Hunt for the word "with" across the entries below, copying each line that holds it.

•••

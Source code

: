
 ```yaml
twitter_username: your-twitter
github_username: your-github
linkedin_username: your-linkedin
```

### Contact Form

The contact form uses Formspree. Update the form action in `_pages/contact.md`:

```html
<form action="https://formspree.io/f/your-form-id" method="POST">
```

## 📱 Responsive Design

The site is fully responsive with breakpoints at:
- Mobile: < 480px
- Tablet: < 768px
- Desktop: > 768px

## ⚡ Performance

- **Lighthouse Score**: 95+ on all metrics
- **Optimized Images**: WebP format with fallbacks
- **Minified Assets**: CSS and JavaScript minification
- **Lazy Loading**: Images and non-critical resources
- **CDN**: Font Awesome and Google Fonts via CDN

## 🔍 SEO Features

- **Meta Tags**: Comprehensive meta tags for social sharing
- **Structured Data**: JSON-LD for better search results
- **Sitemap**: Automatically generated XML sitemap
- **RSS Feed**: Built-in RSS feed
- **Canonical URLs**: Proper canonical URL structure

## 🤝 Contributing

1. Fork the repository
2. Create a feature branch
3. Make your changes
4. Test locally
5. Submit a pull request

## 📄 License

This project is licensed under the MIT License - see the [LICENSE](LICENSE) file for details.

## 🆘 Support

•••

> _RESULT OF THIS TASK_
The site is fully responsive with breakpoints at:
- **Optimized Images**: WebP format with fallbacks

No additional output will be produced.